# Work item:
Among the records below, how many lines contain "using"? State the number and nothing more.

Data entries
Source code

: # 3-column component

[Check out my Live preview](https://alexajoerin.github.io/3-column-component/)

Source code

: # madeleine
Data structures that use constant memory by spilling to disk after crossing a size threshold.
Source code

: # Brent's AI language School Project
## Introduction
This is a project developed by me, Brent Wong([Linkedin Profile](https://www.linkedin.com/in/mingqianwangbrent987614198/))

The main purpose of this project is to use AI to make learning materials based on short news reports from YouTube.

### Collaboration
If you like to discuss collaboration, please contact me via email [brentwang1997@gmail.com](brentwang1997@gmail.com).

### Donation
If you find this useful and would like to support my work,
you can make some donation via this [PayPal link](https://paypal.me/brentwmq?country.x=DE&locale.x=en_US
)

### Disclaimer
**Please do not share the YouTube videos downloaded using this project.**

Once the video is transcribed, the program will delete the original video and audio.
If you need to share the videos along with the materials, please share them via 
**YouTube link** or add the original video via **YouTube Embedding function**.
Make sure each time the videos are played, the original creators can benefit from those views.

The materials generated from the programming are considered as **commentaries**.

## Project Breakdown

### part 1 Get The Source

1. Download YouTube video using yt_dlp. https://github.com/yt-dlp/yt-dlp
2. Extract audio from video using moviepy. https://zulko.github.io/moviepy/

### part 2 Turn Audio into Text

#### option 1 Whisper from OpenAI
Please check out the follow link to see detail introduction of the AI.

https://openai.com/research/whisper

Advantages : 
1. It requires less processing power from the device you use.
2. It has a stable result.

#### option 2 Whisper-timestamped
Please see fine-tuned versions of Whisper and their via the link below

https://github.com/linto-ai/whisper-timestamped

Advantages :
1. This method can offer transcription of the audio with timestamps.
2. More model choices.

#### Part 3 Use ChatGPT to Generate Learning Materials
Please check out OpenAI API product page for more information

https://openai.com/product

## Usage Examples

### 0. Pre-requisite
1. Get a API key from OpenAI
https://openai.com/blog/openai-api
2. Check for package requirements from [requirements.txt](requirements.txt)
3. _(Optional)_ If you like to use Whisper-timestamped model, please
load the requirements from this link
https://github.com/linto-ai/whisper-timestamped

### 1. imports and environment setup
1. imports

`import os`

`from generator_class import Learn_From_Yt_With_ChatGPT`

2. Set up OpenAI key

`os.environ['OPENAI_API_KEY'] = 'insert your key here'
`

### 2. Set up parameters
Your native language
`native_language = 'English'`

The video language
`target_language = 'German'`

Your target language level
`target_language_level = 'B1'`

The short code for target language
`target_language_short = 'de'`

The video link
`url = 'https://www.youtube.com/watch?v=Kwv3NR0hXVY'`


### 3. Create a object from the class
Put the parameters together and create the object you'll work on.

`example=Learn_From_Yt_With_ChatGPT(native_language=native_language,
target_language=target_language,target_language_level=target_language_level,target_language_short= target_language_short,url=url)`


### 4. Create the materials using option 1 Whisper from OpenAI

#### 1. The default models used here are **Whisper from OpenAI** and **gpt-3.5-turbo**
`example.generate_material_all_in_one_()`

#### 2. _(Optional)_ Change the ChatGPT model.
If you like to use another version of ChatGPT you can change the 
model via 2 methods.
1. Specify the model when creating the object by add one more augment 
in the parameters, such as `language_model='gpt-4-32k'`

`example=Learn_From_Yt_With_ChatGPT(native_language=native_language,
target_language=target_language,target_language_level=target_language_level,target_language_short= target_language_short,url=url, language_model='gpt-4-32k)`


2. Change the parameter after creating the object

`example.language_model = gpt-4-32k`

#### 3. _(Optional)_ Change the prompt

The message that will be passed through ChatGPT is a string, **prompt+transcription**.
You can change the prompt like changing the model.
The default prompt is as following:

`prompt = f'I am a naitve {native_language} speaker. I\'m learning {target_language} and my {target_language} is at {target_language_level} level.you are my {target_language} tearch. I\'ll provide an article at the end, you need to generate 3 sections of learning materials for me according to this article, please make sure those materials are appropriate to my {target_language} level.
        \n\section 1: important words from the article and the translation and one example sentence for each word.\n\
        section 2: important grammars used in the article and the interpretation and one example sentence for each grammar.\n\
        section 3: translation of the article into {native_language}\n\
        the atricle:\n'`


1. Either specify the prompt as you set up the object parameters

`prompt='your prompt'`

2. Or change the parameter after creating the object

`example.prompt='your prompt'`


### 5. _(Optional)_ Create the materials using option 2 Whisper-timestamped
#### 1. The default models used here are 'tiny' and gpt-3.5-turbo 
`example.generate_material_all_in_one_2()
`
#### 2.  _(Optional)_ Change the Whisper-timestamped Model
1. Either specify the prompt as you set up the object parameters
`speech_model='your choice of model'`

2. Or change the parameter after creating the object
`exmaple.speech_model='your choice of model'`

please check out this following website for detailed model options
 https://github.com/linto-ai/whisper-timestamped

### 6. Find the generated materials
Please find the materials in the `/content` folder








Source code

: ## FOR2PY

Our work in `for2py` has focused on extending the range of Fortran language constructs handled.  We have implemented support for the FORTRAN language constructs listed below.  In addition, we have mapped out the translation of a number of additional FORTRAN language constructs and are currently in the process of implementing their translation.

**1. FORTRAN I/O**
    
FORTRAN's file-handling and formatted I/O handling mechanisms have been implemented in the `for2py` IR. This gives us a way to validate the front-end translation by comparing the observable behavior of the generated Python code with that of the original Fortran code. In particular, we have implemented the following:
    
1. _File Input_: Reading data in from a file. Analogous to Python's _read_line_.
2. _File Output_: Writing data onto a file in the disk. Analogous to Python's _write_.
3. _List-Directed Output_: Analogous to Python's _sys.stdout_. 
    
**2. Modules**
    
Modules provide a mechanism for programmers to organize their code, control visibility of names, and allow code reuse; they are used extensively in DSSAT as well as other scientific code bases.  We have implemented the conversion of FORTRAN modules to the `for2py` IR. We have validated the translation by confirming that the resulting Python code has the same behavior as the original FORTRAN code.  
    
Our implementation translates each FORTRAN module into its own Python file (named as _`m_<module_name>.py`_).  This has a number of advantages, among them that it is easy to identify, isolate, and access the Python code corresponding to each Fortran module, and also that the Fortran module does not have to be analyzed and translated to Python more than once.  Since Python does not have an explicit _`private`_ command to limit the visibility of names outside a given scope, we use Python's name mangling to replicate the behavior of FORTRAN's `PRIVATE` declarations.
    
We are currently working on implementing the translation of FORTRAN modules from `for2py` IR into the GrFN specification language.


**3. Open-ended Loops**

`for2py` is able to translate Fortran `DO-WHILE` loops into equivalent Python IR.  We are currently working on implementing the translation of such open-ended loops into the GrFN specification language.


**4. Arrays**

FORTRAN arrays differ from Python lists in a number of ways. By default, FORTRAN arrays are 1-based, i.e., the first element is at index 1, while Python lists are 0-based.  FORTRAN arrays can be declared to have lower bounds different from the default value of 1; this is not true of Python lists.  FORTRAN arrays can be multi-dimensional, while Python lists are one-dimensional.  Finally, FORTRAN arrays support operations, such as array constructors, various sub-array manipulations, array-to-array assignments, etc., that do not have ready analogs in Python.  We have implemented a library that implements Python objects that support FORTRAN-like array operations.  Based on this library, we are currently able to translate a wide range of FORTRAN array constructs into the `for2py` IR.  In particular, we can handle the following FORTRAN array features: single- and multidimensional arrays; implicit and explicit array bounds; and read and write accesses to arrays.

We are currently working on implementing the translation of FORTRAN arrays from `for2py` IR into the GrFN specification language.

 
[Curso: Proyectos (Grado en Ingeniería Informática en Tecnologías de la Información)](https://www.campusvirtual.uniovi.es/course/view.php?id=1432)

# Output below:
5